Kedua jempol Ran menggantung di atas layar ponsel. Mempertimbangkan balasan untuk pesan panjang sang mama. Jujur ia bingung gimana harus merespon. Mama sampe bela-belain kelayapan di tengah cuaca hujan, pakai payung hadiah dari bank yang ukurannya besar dan nggak praktis buat dibawa naik turun angkot. Ran nggak pernah menolak saat mama menyuruhnya untuk memakai payung, tapi mama merelakan payung baru yang bentuknya lebih praktis dibawa orang seaktif mama, demi melihat anak-anaknya nggak kebasahan. Jelas mama capek setelah seharian rapat. Walaupun hanya duduk dan menyimak, tapi badan bisa lelah kayak habis lari. Duduk dalam waktu lama nggak baik juga buat kesehatan.

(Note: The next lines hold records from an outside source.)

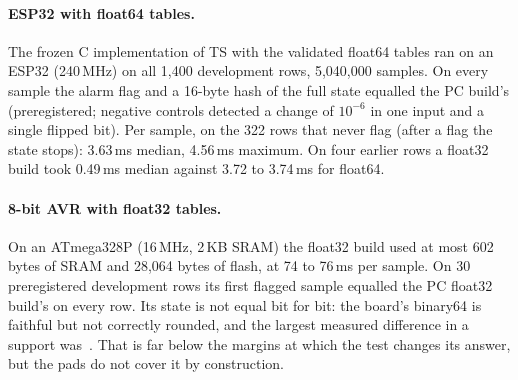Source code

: \paragraph{ESP32 with float64 tables.} The frozen C implementation of TS with the validated float64 tables ran on an ESP32
(240\,MHz) on all 1,400 development rows, 5,040,000 samples. On every sample the alarm flag and a 16-byte hash of the
full state equalled the PC build's (preregistered; negative controls detected a change of $10^{-6}$ in one input and a
single flipped bit). Per sample, on the 322 rows that never flag (after a flag the state stops): 3.63\,ms median,
4.56\,ms maximum. On four earlier rows a float32 build took 0.49\,ms median against 3.72 to 3.74\,ms for float64.

\paragraph{8-bit AVR with float32 tables.} On an ATmega328P (16\,MHz, 2\,KB SRAM) the float32 build used at most 602
bytes of SRAM and 28,064 bytes of flash, at 74 to 76\,ms per sample. On 30 preregistered development rows its first
flagged sample equalled the PC float32 build's on every row. Its state is not equal bit for bit: the board's binary64
is faithful but not correctly rounded, and the largest measured difference in a support was \,\degC. That
is far below the margins at which the test changes its answer, but the pads do not cover it by construction.

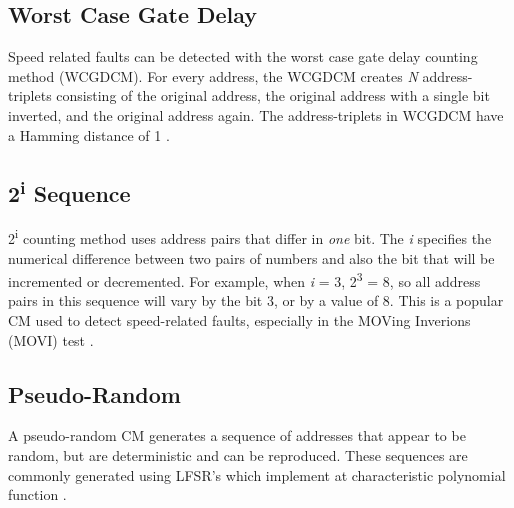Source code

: \subsection{Worst Case Gate Delay}
Speed related faults can be detected with the worst case gate delay counting method (WCGDCM).  For every address, the WCGDCM creates \textit{N} address-triplets consisting of the original address, the original address with a single bit inverted, and the original address again.  The address-triplets in WCGDCM have a Hamming distance of 1 \cite{5359299}.

\subsection{2\textsuperscript{i} Sequence}
2\textsuperscript{i} counting method uses address pairs that differ in \textit{one} bit.  The \textit{i} specifies the numerical difference between two pairs of numbers and also the bit that will be incremented or decremented.  For example, when \textit{i} = 3, 2\textsuperscript{3} = 8, so all address pairs in this sequence will vary by the bit 3, or by a value of 8.  This is a popular CM used to detect speed-related faults, especially in the MOVing Inverions (MOVI) test \cite{5941430}.

\subsection{Pseudo-Random}
A pseudo-random CM generates a sequence of addresses that appear to be random, but are deterministic and can be reproduced.  These sequences are commonly generated using LFSR's which implement at characteristic polynomial function \cite{VanDeGoor1991}.


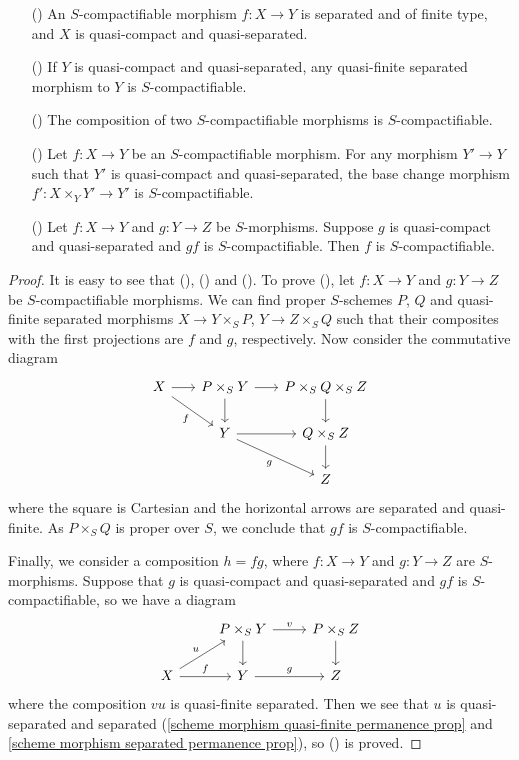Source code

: \begin{proposition}\label{scheme S-compactifiable morphism permanence prop}
\begin{enumerate}
    \item[(\rmnum{1})] An $S$-compactifiable morphism $f:X\to Y$ is separated and of finite type, and $X$ is quasi-compact and quasi-separated.
    \item[(\rmnum{2})] If $Y$ is quasi-compact and quasi-separated, any quasi-finite separated morphism to $Y$ is $S$-compactifiable.
    \item[(\rmnum{3})] The composition of two $S$-compactifiable morphisms is $S$-compactifiable.
    \item[(\rmnum{4})] Let $f:X\to Y$ be an $S$-compactifiable morphism. For any morphism $Y'\to Y$ such that $Y'$ is quasi-compact and quasi-separated, the base change morphism $f':X\times_YY'\to Y'$ is $S$-compactifiable.
    \item[(\rmnum{5})] Let $f:X\to Y$ and $g:Y\to Z$ be $S$-morphisms. Suppose $g$ is quasi-compact and quasi-separated and $gf$ is $S$-compactifiable. Then $f$ is $S$-compactifiable.
\end{enumerate}
\end{proposition}
\begin{proof}
It is easy to see that (), () and (). To prove (), let $f:X\to Y$ and $g:Y\to Z$ be $S$-compactifiable morphisms. We can find proper $S$-schemes $P$, $Q$ and quasi-finite separated morphisms $X\to Y\times_SP$, $Y\to Z\times_SQ$ such that their composites with the first projections are $f$ and $g$, respectively. Now consider the commutative diagram
\[\begin{tikzcd}[column sep=6mm,row sep=6mm]
X\ar[r]\ar[rd,swap,"f"]&P\times_SY\ar[r]\ar[d]&P\times_SQ\times_SZ\ar[d]\\
&Y\ar[r]\ar[rd,swap,"g"]&Q\times_SZ\ar[d]\\
&&Z
\end{tikzcd}\]
where the square is Cartesian and the horizontal arrows are separated and quasi-finite. As $P\times_SQ$ is proper over $S$, we conclude that $gf$ is $S$-compactifiable.\par
Finally, we consider a composition $h=fg$, where $f:X\to Y$ and $g:Y\to Z$ are $S$-morphisms. Suppose that $g$ is quasi-compact and quasi-separated and $gf$ is $S$-compactifiable, so we have a diagram
\[\begin{tikzcd}
&P\times_SY\ar[r,"v"]\ar[d]&P\times_SZ\ar[d]\\
X\ar[ru,"u"]\ar[r,"f"]&Y\ar[r,"g"]&Z
\end{tikzcd}\]
where the composition $vu$ is quasi-finite separated. Then we see that $u$ is quasi-separated and separated (\cref{scheme morphism quasi-finite permanence prop} and \cref{scheme morphism separated permanence prop}), so () is proved.
\end{proof}

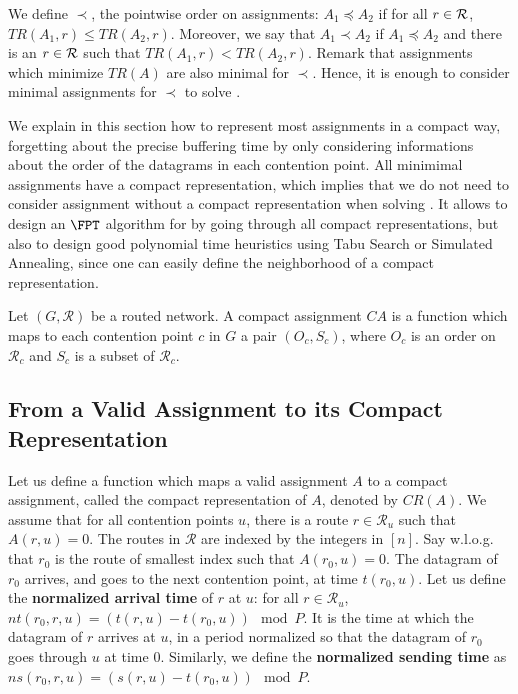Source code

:  We define $\prec$, the pointwise order on assignments: $A_1 \preceq A_2$ if for all $r\in {\cal R}$, $TR(A_1,r) \leq TR(A_2,r)$. Moreover, we say that $A_1 \prec A_2$ if $A_1 \preceq A_2$ and there is an $r \in \cal {R}$ such that  $TR(A_1,r) < TR(A_2,r)$. Remark that assignments which minimize $TR(A)$ are also minimal for $\prec$. Hence, it is enough to consider minimal assignments for $\prec$ to solve \spall.

We explain in this section how to represent most assignments in a compact way, forgetting about the precise buffering time by only considering informations about the order of the datagrams in each contention point. All minimimal assignments have a compact representation, which implies that we do not need to consider assignment without a compact representation when solving \spall. 
It allows to design an $\FPT$ algorithm for \spall by going through all compact representations, but also to design good polynomial time heuristics using Tabu Search or Simulated Annealing, since one can easily define the neighborhood of a compact representation.


\begin{definition}
Let $(G, \mathcal{R})$ be a routed network. A compact assignment $CA$ is a function which maps to each contention point $c$ in $G$ a pair $(O_c,S_c)$, where $O_c$ is an order on $\mathcal{R}_c$ and $S_c$ is a subset of $\mathcal{R}_c$.
\label{definition:compact}
\end{definition}


\subsection{From a Valid Assignment to its Compact Representation}

Let us define a function which maps a valid assignment $A$ to a compact assignment, called the compact representation of $A$, denoted by $CR(A)$. We assume that for all contention points $u$, there is a route $r \in \mathcal{R}_u$ such that $A(r,u) = 0$. The routes in $\mathcal{R}$ are indexed by the integers in $[n]$. Say w.l.o.g. that $r_0$ is the route of smallest index such that $A(r_0,u) = 0$. The datagram of $r_0$ arrives, and goes to the next contention point, at time $t(r_0,u)$. Let us define the \textbf{normalized arrival time} of $r$ at $u$: for all $r \in \mathcal{R}_u$, $nt(r_0,r,u) = (t(r,u) - t(r_0,u)) \mod P$. It is the time at which the datagram of $r$ arrives at $u$, in a period normalized so that the datagram of $r_0$ goes through $u$ at time $0$. Similarly, we define the \textbf{normalized sending time} as $ns(r_0,r,u) = (s(r,u) - t(r_0,u)) \mod P$.

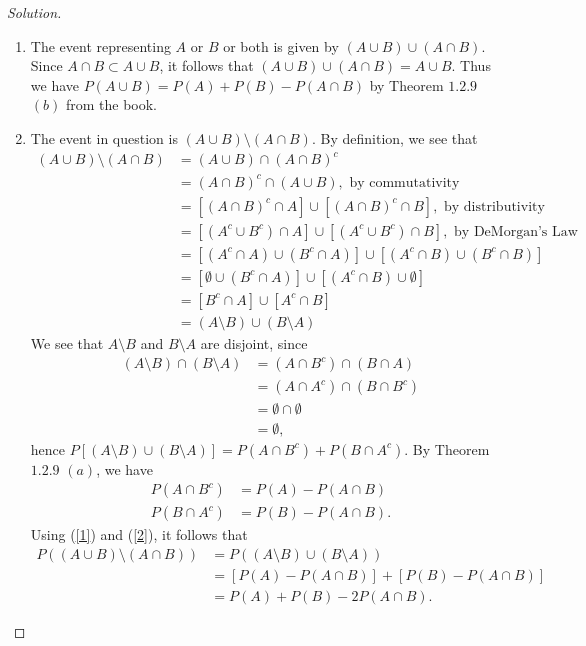 \documentclass[12pt]{article}
\theoremstyle{definition}
\theoremstyle{plain}
\newenvironment{solution}
  {\begin{proof}[Solution]}
  {\end{proof}}
\begin{document}
\begin{enumerate}
\begin{solution}
\begin{enumerate}
	\item The event representing $ A $ or $ B $ or both is given by $ (A \cup B) \cup (A \cap B) $.
		Since $ A \cap B \subset A \cup B $, it follows that $ (A \cup B) \cup (A \cap B) =  A \cup B$. Thus we have $ P(A \cup B) = P(A) + P(B) - P(A \cap B) $ by Theorem $ 1.2.9 $ $ (b) $ from the book.
		
	\item The event in question is $ (A \cup B) \setminus (A \cap B) $. By definition, we see that 
		\begin{align*}
			(A \cup B) \setminus (A \cap B) &= (A \cup B) \cap (A \cap B)^c\\
			&= (A \cap B)^c \cap (A \cup B), \text{ by commutativity}\\
			&= [ (A \cap B)^c \cap A] \cup [ (A \cap B)^c \cap B], \text{ by distributivity}\\
			&= [ (A^c \cup B^c) \cap A ] \cup [ (A^c \cup B^c) \cap B ], \text{ by DeMorgan's Law}\\
			&= [ (A^c \cap A) \cup (B^c \cap A) ] \cup [ (A^c \cap B) \cup (B^c \cap B) ] \\
			&= [ \emptyset \cup (B^c \cap A) ] \cup [ (A^c \cap B) \cup \emptyset ]\\
			&= [ B^c \cap A ] \cup [ A^c \cap B ]\\
			&= (A \setminus B) \cup (B \setminus A)
		\end{align*}
		We see that $ A \setminus B $ and $ B \setminus A $ are disjoint, since 
		\begin{align*}	
			(A \setminus B) \cap (B \setminus A) &= (A \cap B^c) \cap (B \cap A)\\
			&= (A \cap A^c) \cap (B \cap B^c)\\
			&= \emptyset \cap \emptyset\\
			&= \emptyset,
		\end{align*}
		hence $ P[ (A \setminus B) \cup (B \setminus A)] = P(A \cap B^c) + P(B \cap A^c) $. By Theorem $ 1.2.9 $ $(a)$, we have
		\begin{align}
			\label{1} P(A \cap B^c) &= P(A) - P(A \cap B)\\
			\label{2} P(B \cap A^c) &= P(B) - P(A \cap B).
		\end{align}
		Using (\ref{1}) and (\ref{2}), it follows that
		\begin{align*}
			P((A \cup B) \setminus (A \cap B)) &= P((A \setminus B) \cup (B \setminus A))\\
			&= [ P(A) - P(A \cap B) ] + [ P(B) - P(A \cap B)]\\
			&= P(A) + P(B) - 2 P(A \cap B).
		\end{align*}
		

\end{enumerate}
\end{solution}
\end{enumerate}
\end{document}
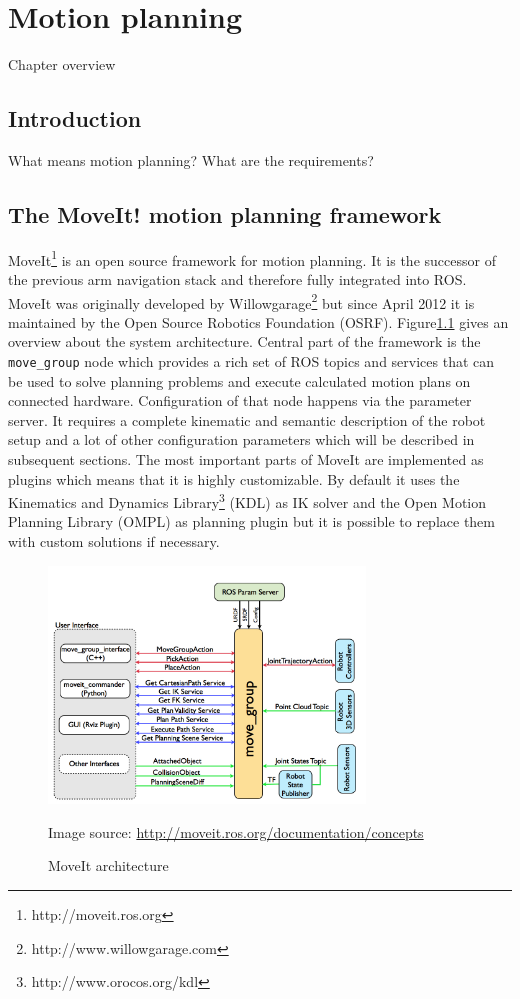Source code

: 
\chapter{Motion planning}
Chapter overview

\section{Introduction}
What means motion planning?
What are the requirements?


\section{The MoveIt! motion planning framework}

MoveIt\footnote{http://moveit.ros.org} is an open source framework for motion planning. It is the successor of the previous arm navigation stack and therefore fully integrated into ROS. MoveIt was originally developed by Willowgarage\footnote{http://www.willowgarage.com} but since April 2012 it is maintained by the Open Source Robotics Foundation (OSRF). Figure\ref{fig:moveit_arch} gives an overview about the system architecture. Central part of the framework is the \texttt{move\_group} node which  provides a rich set of ROS topics and services that can be used to solve planning problems and execute calculated motion plans on connected hardware. Configuration of that node happens via the parameter server. It requires a complete kinematic and semantic description of the robot setup and a lot of other configuration parameters which will be described in subsequent sections. The most important parts of MoveIt are implemented as plugins which means that it is highly customizable. By default it uses the Kinematics and Dynamics Library\footnote{http://www.orocos.org/kdl} (KDL) as IK solver and the Open Motion Planning Library (OMPL) as planning plugin but it is possible to replace them with custom solutions if necessary.\\

\begin{figure}[ht]
	\centering
  	\includegraphics[width=0.75\textwidth]{images/moveit_architecture.jpg}
	\caption[Moveit architecture]{MoveIt architecture}
	{\scriptsize Image source: \url{http://moveit.ros.org/documentation/concepts}}
	\label{fig:moveit_arch}
\end{figure}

Abang : mam di sebelah mana sekarang? Itu mangkalnya deket apa?

Mam : ini di emperan mini market banget, sebelah gerobak minuman coklat gitu. Abang mau?

Abang : masih lama nggak benerinnya?

Mam : kayaknya sih lama. Mama kan baru nyampe pas ran nge-WA. Ini payungnya ada lima, punya ran sobek pula ujungnya, harus dijait dulu tuh

Abang : setengah jam ada?

Mam : mungkin. Kenapa emang? Abang mau nitip apa?

Abang : mam, si papah nggak bawa mobil kan hari ini?

Mam : iya, malah pake motor tadi. Padahal katanya mau lembur, kasian nanti pulang kena angin malam. Papamu itu lagi sibuk banget sama tugas-tugas akhir tahun, Wa aja ga respon. Kenapa, abang mau pake mobil?

Abang : tungguin mam, nanti abang jemput pake mobil

“Eh?” Ran mendekatkan mukanya ke layar ponsel.

Ivi melirik Ran lalu menyipitkan mata. Merasa silau walaupun bukan dia yang menatap ponsel dalam jarak dekat.

Mam : abang mau jemput mama ke sini?

Abang : iya, ini mau ke rumah dulu naruh motor

Mam : emang kuliahnya udah selesai?

Abang : dosennya nggak masuk

Mam : oh gitu. eh, bang, bawa jas hujan nggak?

Abang : iya ada

Mam : ok. Jangan lupa payungnya dipake, jarak dari gedung kampus ke parkiran kan lumayan jauh, jangan basah-basahan nanti masuk angin

Jeda sepuluh menit dari WA terakhir mama. Tak ada respon dari abang. Ran sendiri belum mengetik satu katapun sejak tadi. Otaknya seolah beku setelah membaca perjuangan mama melawan hujan, nggak peduli dirinya yang kelelahan dan kedinginan.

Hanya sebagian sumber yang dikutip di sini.